■ **Task prompt**
Transcribe the data exactly, stopping after the "คณะกรรมาธิการการสาธารณะสุข วุฒิสภา. (2565)." line.

Stored dataset items
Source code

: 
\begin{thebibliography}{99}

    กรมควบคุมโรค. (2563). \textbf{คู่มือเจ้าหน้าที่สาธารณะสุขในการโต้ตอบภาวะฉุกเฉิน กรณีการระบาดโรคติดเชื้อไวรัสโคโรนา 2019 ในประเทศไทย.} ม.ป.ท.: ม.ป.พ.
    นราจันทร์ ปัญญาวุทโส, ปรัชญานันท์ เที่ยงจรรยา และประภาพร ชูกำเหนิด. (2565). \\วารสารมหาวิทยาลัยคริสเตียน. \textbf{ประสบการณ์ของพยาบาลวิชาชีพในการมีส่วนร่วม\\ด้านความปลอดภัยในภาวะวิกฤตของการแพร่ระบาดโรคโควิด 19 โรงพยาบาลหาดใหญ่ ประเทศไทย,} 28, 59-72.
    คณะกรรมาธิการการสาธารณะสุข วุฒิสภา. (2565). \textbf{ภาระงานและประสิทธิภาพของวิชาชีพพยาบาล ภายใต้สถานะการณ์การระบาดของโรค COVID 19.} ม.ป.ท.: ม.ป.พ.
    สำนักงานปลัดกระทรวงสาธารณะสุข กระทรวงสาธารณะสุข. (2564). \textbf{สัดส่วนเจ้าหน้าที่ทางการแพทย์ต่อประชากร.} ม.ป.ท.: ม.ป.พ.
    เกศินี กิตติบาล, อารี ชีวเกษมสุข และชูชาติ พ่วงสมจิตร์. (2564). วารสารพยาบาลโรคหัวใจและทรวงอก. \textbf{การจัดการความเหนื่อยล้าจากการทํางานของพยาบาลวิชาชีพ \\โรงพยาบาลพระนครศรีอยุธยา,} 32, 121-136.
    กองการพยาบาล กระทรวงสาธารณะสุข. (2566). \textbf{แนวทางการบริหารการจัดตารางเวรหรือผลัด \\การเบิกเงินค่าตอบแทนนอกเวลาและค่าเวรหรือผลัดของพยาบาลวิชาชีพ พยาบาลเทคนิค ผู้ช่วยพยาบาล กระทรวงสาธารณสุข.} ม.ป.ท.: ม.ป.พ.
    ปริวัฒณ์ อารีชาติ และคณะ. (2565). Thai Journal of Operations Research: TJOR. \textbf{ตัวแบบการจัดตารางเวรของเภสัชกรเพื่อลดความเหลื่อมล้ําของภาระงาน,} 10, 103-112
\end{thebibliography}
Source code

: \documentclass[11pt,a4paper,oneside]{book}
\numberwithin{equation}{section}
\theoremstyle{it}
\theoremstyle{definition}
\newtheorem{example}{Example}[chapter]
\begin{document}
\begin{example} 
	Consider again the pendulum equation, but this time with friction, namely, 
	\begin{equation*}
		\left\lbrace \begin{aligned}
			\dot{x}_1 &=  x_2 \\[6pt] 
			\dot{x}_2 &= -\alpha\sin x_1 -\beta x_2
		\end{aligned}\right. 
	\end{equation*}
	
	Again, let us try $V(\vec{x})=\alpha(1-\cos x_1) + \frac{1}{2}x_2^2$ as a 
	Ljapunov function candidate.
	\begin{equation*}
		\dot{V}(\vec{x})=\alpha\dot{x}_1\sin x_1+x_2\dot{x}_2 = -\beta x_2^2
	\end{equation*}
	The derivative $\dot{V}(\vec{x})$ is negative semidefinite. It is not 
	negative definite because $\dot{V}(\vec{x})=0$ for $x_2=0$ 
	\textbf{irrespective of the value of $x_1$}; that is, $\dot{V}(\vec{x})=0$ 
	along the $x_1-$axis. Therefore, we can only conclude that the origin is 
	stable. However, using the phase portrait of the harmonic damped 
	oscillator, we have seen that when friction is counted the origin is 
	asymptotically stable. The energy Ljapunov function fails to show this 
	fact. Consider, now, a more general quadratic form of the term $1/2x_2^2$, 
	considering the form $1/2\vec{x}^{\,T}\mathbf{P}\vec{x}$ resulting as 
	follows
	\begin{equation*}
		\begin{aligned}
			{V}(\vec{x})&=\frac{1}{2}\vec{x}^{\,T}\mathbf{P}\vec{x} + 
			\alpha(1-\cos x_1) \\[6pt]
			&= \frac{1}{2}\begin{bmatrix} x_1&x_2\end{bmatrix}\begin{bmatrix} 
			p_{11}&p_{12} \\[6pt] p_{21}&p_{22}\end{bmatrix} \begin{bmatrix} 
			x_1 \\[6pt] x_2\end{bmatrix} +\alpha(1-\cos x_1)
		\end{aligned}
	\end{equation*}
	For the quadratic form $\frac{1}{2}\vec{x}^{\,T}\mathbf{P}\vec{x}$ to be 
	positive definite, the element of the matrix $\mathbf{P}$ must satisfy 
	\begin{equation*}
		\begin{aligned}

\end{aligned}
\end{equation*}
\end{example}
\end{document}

■ **Exercise result**
Source code

: 
\begin{thebibliography}{99}

    กรมควบคุมโรค. (2563). \textbf{คู่มือเจ้าหน้าที่สาธารณะสุขในการโต้ตอบภาวะฉุกเฉิน กรณีการระบาดโรคติดเชื้อไวรัสโคโรนา 2019 ในประเทศไทย.} ม.ป.ท.: ม.ป.พ.
    นราจันทร์ ปัญญาวุทโส, ปรัชญานันท์ เที่ยงจรรยา และประภาพร ชูกำเหนิด. (2565). \\วารสารมหาวิทยาลัยคริสเตียน. \textbf{ประสบการณ์ของพยาบาลวิชาชีพในการมีส่วนร่วม\\ด้านความปลอดภัยในภาวะวิกฤตของการแพร่ระบาดโรคโควิด 19 โรงพยาบาลหาดใหญ่ ประเทศไทย,} 28, 59-72.
    คณะกรรมาธิการการสาธารณะสุข วุฒิสภา. (2565). \textbf{ภาระงานและประสิทธิภาพของวิชาชีพพยาบาล ภายใต้สถานะการณ์การระบาดของโรค COVID 19.} ม.ป.ท.: ม.ป.พ.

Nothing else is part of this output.